The shit’s going to hit the fan
was what she didn’t say, because she didn’t want Nick to scold her again for swearing. At the moment, she wasn’t in the mood to annoy Nick.

“So? You’re getting a divorce.” It was a flat, blunt statement that left no room for argument.

Maggy said nothing. She could feel him tensing.

“Damn it, Magdalena, you can’t even be considering going back to that bastard! I forbid it, do you hear?”

Despite everything, that made her smile. “You always were bossy.”

His arms dropped away from her waist. Watching his hands grip the arms of the chair until his knuckles turned white, Maggy guessed that he had released her because he could no longer trust himself to keep his hold on her gentle. Beneath her back and thighs, she could feel his body stiffening with anger. So much for not wanting to
annoy him. She didn’t even have to say a word to do it, because he knew what she was thinking. He knew her too darned well.

Her head still lolled against his shoulder, and she turned it just in time to watch bright scarlet color creep high into his cheekbones and the tips of his ears. That, in her experience, meant Nick was starting to get really, really mad.

“I’ll give you a choice,” he said, his gaze sluing down to her face. “You get a divorce, or you get widowed. It’s as simple as that.”

“Nick,” she said gently, “there’s David.”

“To hell with David!”

“Don’t say that,” she said. “Don’t ever, ever say that. He is my son.”

“And you’re his mother,” Nick said through gritted teeth. “How do you think he would feel if he could see what his father did to you? Do you think he’d want you to be beaten black and blue? If the tables were turned, if, in order to stay with you, David had to endure a vicious, violent man using him as his own personal punching bag, what would you want him to do?”

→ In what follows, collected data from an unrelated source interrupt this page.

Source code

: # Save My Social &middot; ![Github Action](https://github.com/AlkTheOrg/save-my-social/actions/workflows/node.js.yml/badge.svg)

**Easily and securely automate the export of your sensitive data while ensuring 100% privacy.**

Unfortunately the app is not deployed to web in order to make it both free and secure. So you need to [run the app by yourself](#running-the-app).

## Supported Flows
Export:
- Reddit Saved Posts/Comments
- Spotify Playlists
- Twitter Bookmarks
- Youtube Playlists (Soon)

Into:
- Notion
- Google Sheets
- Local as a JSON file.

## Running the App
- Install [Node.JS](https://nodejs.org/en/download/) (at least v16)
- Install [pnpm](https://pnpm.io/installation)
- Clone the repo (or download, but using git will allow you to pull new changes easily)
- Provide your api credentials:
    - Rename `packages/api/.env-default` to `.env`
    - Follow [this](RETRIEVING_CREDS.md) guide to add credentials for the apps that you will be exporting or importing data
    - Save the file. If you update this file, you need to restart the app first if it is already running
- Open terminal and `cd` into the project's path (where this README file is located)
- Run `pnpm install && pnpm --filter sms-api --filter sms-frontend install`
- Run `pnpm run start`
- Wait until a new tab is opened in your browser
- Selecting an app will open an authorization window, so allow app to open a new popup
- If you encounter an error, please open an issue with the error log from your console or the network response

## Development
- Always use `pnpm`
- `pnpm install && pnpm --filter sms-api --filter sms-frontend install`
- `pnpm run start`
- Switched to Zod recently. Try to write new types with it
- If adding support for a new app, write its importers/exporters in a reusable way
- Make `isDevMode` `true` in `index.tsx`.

There was a pause. Maggy had never thought of it quite like that before. “That’s different.”

“Like hell it is.”

It was a measure of Nick’s agitation that he was starting to swear freely. He did so only when something really upset him. Swearing, especially in front of women, wasn’t usually one of Nick’s vices. He didn’t like to hear her swear, either. When they were kids, she used to get a kick out of memorizing the most colorful bits of profanity that came her way, just so she could use the words on him and watch him get mad.

“It’s not usually this bad. He’s only beaten me up like this once before, years and years ago. When David was little. Sometimes he’ll slap me if I do something he doesn’t like, or punch me once or twice, or twist my wrist like he did the other day, but nothing as severe as
this in years. He much prefers to control me through fear.”